Medical aid price hikes for 2024 – what to expect

 ·4 Aug 2023

The Council for Medical Schemes (CMS) in South Africa recommends that medical aids in the country limit their 2024 price hikes to 5% “plus reasonable utilisation estimates”.

The council said that historical data points to reasonable utilisation estimates adding around 3.2% to 3.8% to the hikes – thus making the potential increase for 2024 closer to 8.5% – but it has requested that all medical schemes submit data justifying such an increase.

The recommendation was put through to all medical aids in the country through the CMS’ latest circular.

As per regulations of the Medical Schemes Act, the Registrar must issue a notice to all medical schemes every 31 July of each year, outlining the requirements involved when submitting contribution increases and benefit adjustments.

To this end, Circular 27 of 2023 was issued and circulated to all 72 (open and restricted) medical schemes.

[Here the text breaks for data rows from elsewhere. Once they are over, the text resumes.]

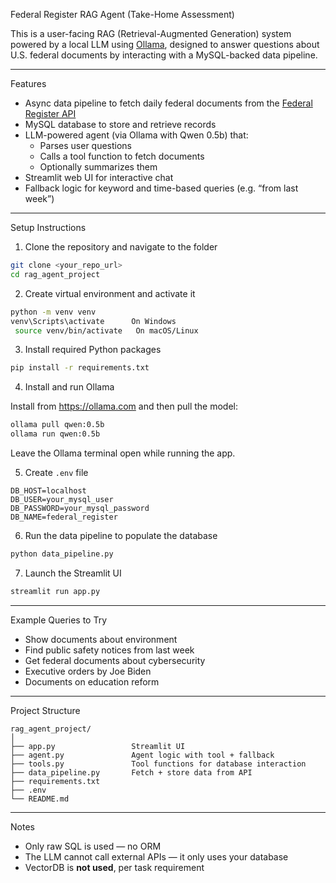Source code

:   Federal Register RAG Agent (Take-Home Assessment)

This is a user-facing RAG (Retrieval-Augmented Generation) system powered by a local LLM using [Ollama](https://ollama.com/), designed to answer questions about U.S. federal documents by interacting with a MySQL-backed data pipeline.

---

  Features

- Async data pipeline to fetch daily federal documents from the [Federal Register API](https://www.federalregister.gov/developers/documentation/api/v1)
- MySQL database to store and retrieve records
- LLM-powered agent (via Ollama with Qwen 0.5b) that:
  - Parses user questions
  - Calls a tool function to fetch documents
  - Optionally summarizes them
- Streamlit web UI for interactive chat
- Fallback logic for keyword and time-based queries (e.g. “from last week”)

---

  Setup Instructions

 1. Clone the repository and navigate to the folder

```bash
git clone <your_repo_url>
cd rag_agent_project
```

 2. Create virtual environment and activate it

```bash
python -m venv venv
venv\Scripts\activate      On Windows
 source venv/bin/activate   On macOS/Linux
```

 3. Install required Python packages

```bash
pip install -r requirements.txt
```

 4. Install and run Ollama

Install from https://ollama.com and then pull the model:

```bash
ollama pull qwen:0.5b
ollama run qwen:0.5b
```

Leave the Ollama terminal open while running the app.

 5. Create `.env` file

```dotenv
DB_HOST=localhost
DB_USER=your_mysql_user
DB_PASSWORD=your_mysql_password
DB_NAME=federal_register
```

 6. Run the data pipeline to populate the database

```bash
python data_pipeline.py
```

 7. Launch the Streamlit UI

```bash
streamlit run app.py
```

---

  Example Queries to Try

- Show documents about environment  
- Find public safety notices from last week  
- Get federal documents about cybersecurity  
- Executive orders by Joe Biden  
- Documents on education reform

---

  Project Structure

```
rag_agent_project/
│
├── app.py                 Streamlit UI
├── agent.py               Agent logic with tool + fallback
├── tools.py               Tool functions for database interaction
├── data_pipeline.py       Fetch + store data from API
├── requirements.txt
├── .env
└── README.md
```

---

  Notes

- Only raw SQL is used — no ORM
- The LLM cannot call external APIs — it only uses your database
- VectorDB is **not used**, per task requirement
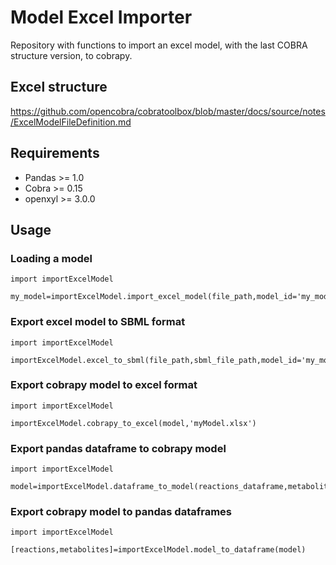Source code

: # Model Excel Importer
Repository with functions to import an excel model, with the last COBRA structure version, to cobrapy.
## Excel structure
https://github.com/opencobra/cobratoolbox/blob/master/docs/source/notes/ExcelModelFileDefinition.md

## Requirements
- Pandas >= 1.0
- Cobra >= 0.15
- openxyl >= 3.0.0

## Usage
### Loading a model
```
import importExcelModel

my_model=importExcelModel.import_excel_model(file_path,model_id='my_model')
```
### Export excel model to SBML format
```
import importExcelModel

importExcelModel.excel_to_sbml(file_path,sbml_file_path,model_id='my_model')

```
### Export cobrapy model to excel format
```
import importExcelModel

importExcelModel.cobrapy_to_excel(model,'myModel.xlsx')

```
### Export pandas dataframe to cobrapy model
```
import importExcelModel

model=importExcelModel.dataframe_to_model(reactions_dataframe,metabolites_dataframe)

```
### Export cobrapy model to pandas dataframes
```
import importExcelModel

[reactions,metabolites]=importExcelModel.model_to_dataframe(model)

```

According to the CMS, over the past decade or so, medical aids have been hiking contributions by far higher than inflation, with medical aids themselves often positing an industry norm of CPI+4%.

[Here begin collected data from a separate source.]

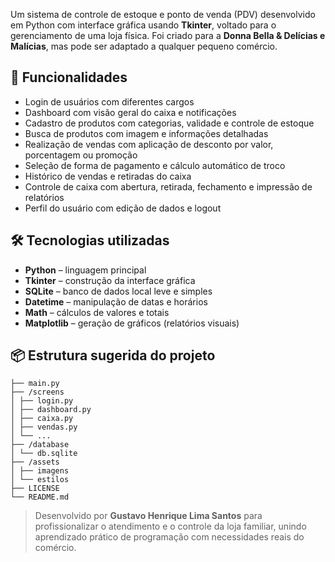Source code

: Um sistema de controle de estoque e ponto de venda (PDV) desenvolvido em Python com interface gráfica usando **Tkinter**, voltado para o gerenciamento de uma loja física. Foi criado para a **Donna Bella & Delícias e Malícias**, mas pode ser adaptado a qualquer pequeno comércio.

## 🧩 Funcionalidades

- Login de usuários com diferentes cargos
- Dashboard com visão geral do caixa e notificações
- Cadastro de produtos com categorias, validade e controle de estoque
- Busca de produtos com imagem e informações detalhadas
- Realização de vendas com aplicação de desconto por valor, porcentagem ou promoção
- Seleção de forma de pagamento e cálculo automático de troco
- Histórico de vendas e retiradas do caixa
- Controle de caixa com abertura, retirada, fechamento e impressão de relatórios
- Perfil do usuário com edição de dados e logout

## 🛠️ Tecnologias utilizadas

- **Python** – linguagem principal
- **Tkinter** – construção da interface gráfica
- **SQLite** – banco de dados local leve e simples
- **Datetime** – manipulação de datas e horários
- **Math** – cálculos de valores e totais
- **Matplotlib** – geração de gráficos (relatórios visuais)

## 📦 Estrutura sugerida do projeto
```
├── main.py
├── /screens
│ ├── login.py
│ ├── dashboard.py
│ ├── caixa.py
│ ├── vendas.py
│ └── ...
├── /database
│ └── db.sqlite
├── /assets
│ ├── imagens
│ └── estilos
├── LICENSE
└── README.md
```
> Desenvolvido por **Gustavo Henrique Lima Santos** para profissionalizar o atendimento e o controle da loja familiar, unindo aprendizado prático de programação com necessidades reais do comércio.
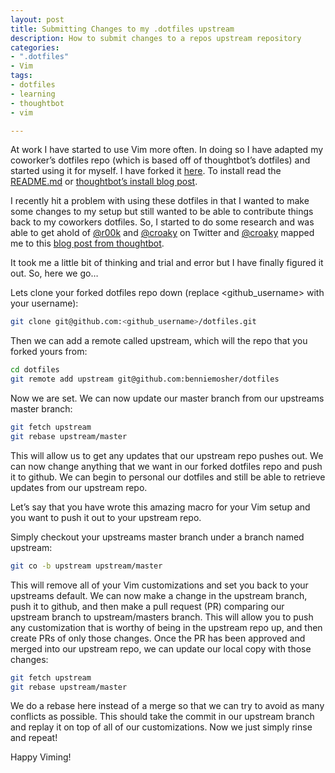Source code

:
 ```yaml
---
layout: post
title: Submitting Changes to my .dotfiles upstream
description: How to submit changes to a repos upstream repository
categories:
- ".dotfiles"
- Vim
tags:
- dotfiles
- learning
- thoughtbot
- vim

---
```

At work I have started to use Vim more often. In doing so I have adapted my coworker&#8217;s dotfiles repo (which is based off of thoughtbot&#8217;s dotfiles) and started using it for myself. I have forked it [here](https://github.com/benniemosher/dotfiles). To install read the [README.md](https://github.com/benniemosher/dotfiles/blob/master/README.md) or [thoughtbot&#8217;s install blog post](http://robots.thoughtbot.com/manage-team-and-personal-dotfiles-together-with-rcm).

I recently hit a problem with using these dotfiles in that I wanted to make some changes to my setup but still wanted to be able to contribute things back to my coworkers dotfiles. So, I started to do some research and was able to get ahold of [@r00k](https://twitter.com/r00k) and [@croaky](https://twitter.com/croaky) on Twitter and [@croaky](https://twitter.com/croaky) mapped me to this [blog post from thoughtbot](http://robots.thoughtbot.com/keeping-a-github-fork-updated).

It took me a little bit of thinking and trial and error but I have finally figured it out. So, here we go&#8230;

Lets clone your forked dotfiles repo down (replace <github_username> with your username):

```bash
git clone git@github.com:<github_username>/dotfiles.git
```

Then we can add a remote called upstream, which will the repo that you forked yours from:

```bash
cd dotfiles
git remote add upstream git@github.com:benniemosher/dotfiles
```

Now we are set. We can now update our master branch from our upstreams master branch:

```bash
git fetch upstream
git rebase upstream/master
```

This will allow us to get any updates that our upstream repo pushes out. We can now change anything that we want in our forked dotfiles repo and push it to github. We can begin to personal our dotfiles and still be able to retrieve updates from our upstream repo.

Let&#8217;s say that you have wrote this amazing macro for your Vim setup and you want to push it out to your upstream repo.

Simply checkout your upstreams master branch under a branch named upstream:

```bash
git co -b upstream upstream/master
```

This will remove all of your Vim customizations and set you back to your upstreams default. We can now make a change in the upstream branch, push it to github, and then make a pull request (PR) comparing our upstream branch to upstream/masters branch. This will allow you to push any customization that is worthy of being in the upstream repo up, and then create PRs of only those changes. Once the PR has been approved and merged into our upstream repo, we can update our local copy with those changes:

```bash
git fetch upstream
git rebase upstream/master
```

We do a rebase here instead of a merge so that we can try to avoid as many conflicts as possible. This should take the commit in our upstream branch and replay it on top of all of our customizations. Now we just simply rinse and repeat!

Happy Viming!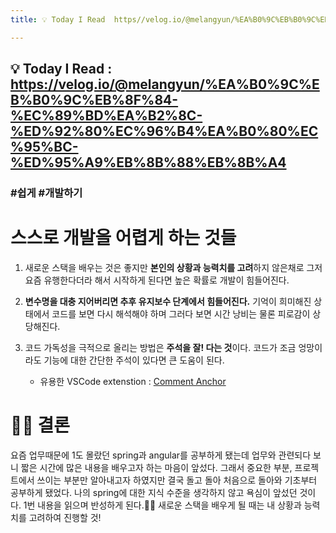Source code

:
```yaml
---
title: 💡 Today I Read  https//velog.io/@melangyun/%EA%B0%9C%EB%B0%9C%EB%8F%84-%EC%89%BD%EA%B2%8C-%ED%92%80%EC%96%B4%EA%B0%80%EC%95%BC-%ED%95%A9%EB%8B%88%EB%8B%A4

---
```

## 💡 Today I Read : https://velog.io/@melangyun/%EA%B0%9C%EB%B0%9C%EB%8F%84-%EC%89%BD%EA%B2%8C-%ED%92%80%EC%96%B4%EA%B0%80%EC%95%BC-%ED%95%A9%EB%8B%88%EB%8B%A4

### #쉽게 #개발하기

# 스스로 개발을 어렵게 하는 것들
1. 새로운 스택을 배우는 것은 좋지만 **본인의 상황과 능력치를 고려**하지 않은채로 그저 요즘 유행한다더라 해서 시작하게 된다면 높은 확률로 개발이 힘들어진다.

2. **변수명을 대충 지어버리면 추후 유지보수 단계에서 힘들어진다.** 기억이 희미해진 상태에서 코드를 보면 다시 해석해야 하며 그러다 보면 시간 낭비는 물론 피로감이 상당해진다.

3. 코드 가독성을 극적으로 올리는 방법은 **주석을 잘! 다는 것**이다. 코드가 조금 엉망이라도 기능에 대한 간단한 주석이 있다면 큰 도움이 된다.
    - 유용한 VSCode extenstion : [Comment Anchor](https://github.com/ExodiusStudios/vscode-comment-anchors)

# 👩‍⚖️ 결론
요즘 업무때문에 1도 몰랐던 spring과 angular를 공부하게 됐는데 업무와 관련되다 보니 짧은 시간에 많은 내용을 배우고자 하는 마음이 앞섰다. 그래서 중요한 부분, 프로젝트에서 쓰이는 부분만 알아내고자 하였지만 결국 돌고 돌아 처음으로 돌아와 기초부터 공부하게 됐었다.
나의 spring에 대한 지식 수준을 생각하지 않고 욕심이 앞섰던 것이다. 1번 내용을 읽으며 반성하게 된다.🤦‍♀️
새로운 스택을 배우게 될 때는 내 상황과 능력치를 고려하여 진행할 것!
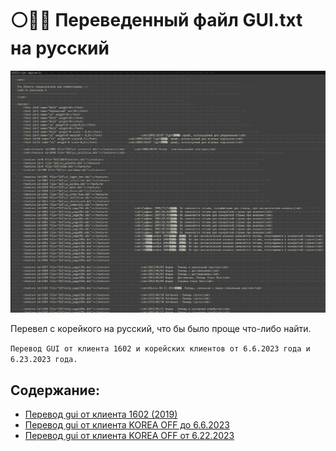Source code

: # ⚪️🔵🔴 Переведенный файл GUI.txt на русский

![gui.png](gui.png)

Перевел с корейкого на русский, что бы было проще что-либо найти.

``` Перевод GUI от клиента 1602 и корейских клиентов от 6.6.2023 года и 6.23.2023 года. ```

## Содержание:
- [Перевод gui от клиента 1602 (2019)]()
- [Перевод gui от клиента KOREA OFF до 6.6.2023]()
- [Перевод gui от клиента KOREA OFF от 6.22.2023]()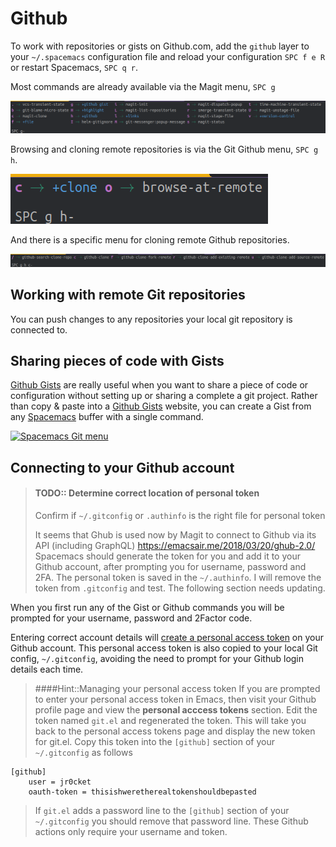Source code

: # Github

To work with repositories or gists on Github.com, add the `github` layer to your `~/.spacemacs` configuration file and reload your configuration `SPC f e R` or restart Spacemacs, `SPC q r`.

Most commands are already available via the Magit menu, `SPC g`

[![Spacemacs Git menu](/images/spacemacs-git-menu.png)](/images/spacemacs-git-menu.png)

Browsing and cloning remote repositories is via the Git Github menu, `SPC g h`.

[![Spacemacs Git menu](/images/spacemacs-git-github-menu.png)](/images/spacemacs-git-menu.png)

And there is a specific menu for cloning remote Github repositories.

[![Spacemacs Git menu](/images/spacemacs-git-github-clone-menu.png)](/images/spacemacs-git-menu.png)


## Working with remote Git repositories

You can push changes to any repositories your local git repository is connected to.


## Sharing pieces of code with Gists

[Github Gists](https://gist.github.com/) are really useful when you want to share a piece of code or configuration without setting up or sharing a complete a git project.  Rather than copy & paste into a [Github Gists](https://gist.github.com/) website, you can create a Gist from any [Spacemacs](https://github.com/syl20bnr/spacemacs) buffer with a single command.

[![Spacemacs Git menu](/images/spacemacs-git-gist-menu.png)](/images/spacemacs-git-menu.png)


## Connecting to your Github account

> #### TODO:: Determine correct location of personal token
> Confirm if `~/.gitconfig` or `.authinfo` is the right file for personal token
>
> It seems that Ghub is used now by Magit to connect to Github via its API (including GraphQL)
> https://emacsair.me/2018/03/20/ghub-2.0/
> Spacemacs should generate the token for you and add it to your Github account, after prompting you for username, password and 2FA.
> The personal token is saved in the `~/.authinfo`.  I will remove the token from `.gitconfig` and test.
> The following section needs updating.

When you first run any of the Gist or Github commands you will be prompted for your username, password and 2Factor code.

Entering correct account details will [create a personal access token](https://help.github.com/articles/creating-an-access-token-for-command-line-use/) on your Github account.  This personal access token is also copied to your local Git config, `~/.gitconfig`, avoiding the need to prompt for your Github login details each time.

> ####Hint::Managing your personal access token
> If you are prompted to enter your personal access token in Emacs, then visit your Github profile page and view the **personal acccess tokens** section.  Edit the token named `git.el` and regenerated the token.  This will take you back to the personal access tokens page and display the new token for git.el.  Copy this token into the `[github]` section of your `~/.gitconfig` as follows
```
[github]
    user = jr0cket
    oauth-token = thisishweretherealtokenshouldbepasted
```
>
> If `git.el` adds a password line to the `[github]` section of your `~/.gitconfig` you should remove that password line.  These Github actions only require your username and token.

This trend was heavily disrupted by the Covid-19 pandemic in 2020, which resulted in below-inflation hikes in 2021 and 2022, with a slight resurgence in 2023 where many schemes opted for deferred price hikes.

“In recent years, costs in the private healthcare sector have been rising faster than inflation, while growth in medical scheme membership has stalled.

“Lack of beneficiary growth, demographic changes and worsening health status of covered lives threaten the long-term sustainability of medical schemes,” the CMS said.

In addition to this, South Africa is facing widespread adverse macroeconomic conditions – characterised by multi-year higher interest rates due to stubbornly higher inflation rate, a volatile domestic currency and surging energy prices and overall lacklustre economic growth.

“It is evident that most household budgets will remain constrained for a foreseeable future, leaving most consumers in a precarious financial position,” the CMS said.

“To protect medical scheme members from further financial distress and the likely risk of losing health insurance coverage due to affordability constraints, medical schemes are advised to limit their cost assumptions for tariff increases to 5% plus reasonable utilisation estimates for the 2024 benefit year.”


Reasonable utilisation estimates

Medical aids not only have to cover their base costs but also have to plan ahead for the utilisation of the funds.

The CMS noted that the utilisation of healthcare services trajectory was impacted severely in the past two years, with a significant drop in actual utilisation in the aftermath of the Covid-19 pandemic.

While emerging trends points towards a normalisation path and return to the pre-pandemic health-seeking behaviour, there is still a high degree of uncertainty about a clear post-Covid-19 utilisation trends, it said.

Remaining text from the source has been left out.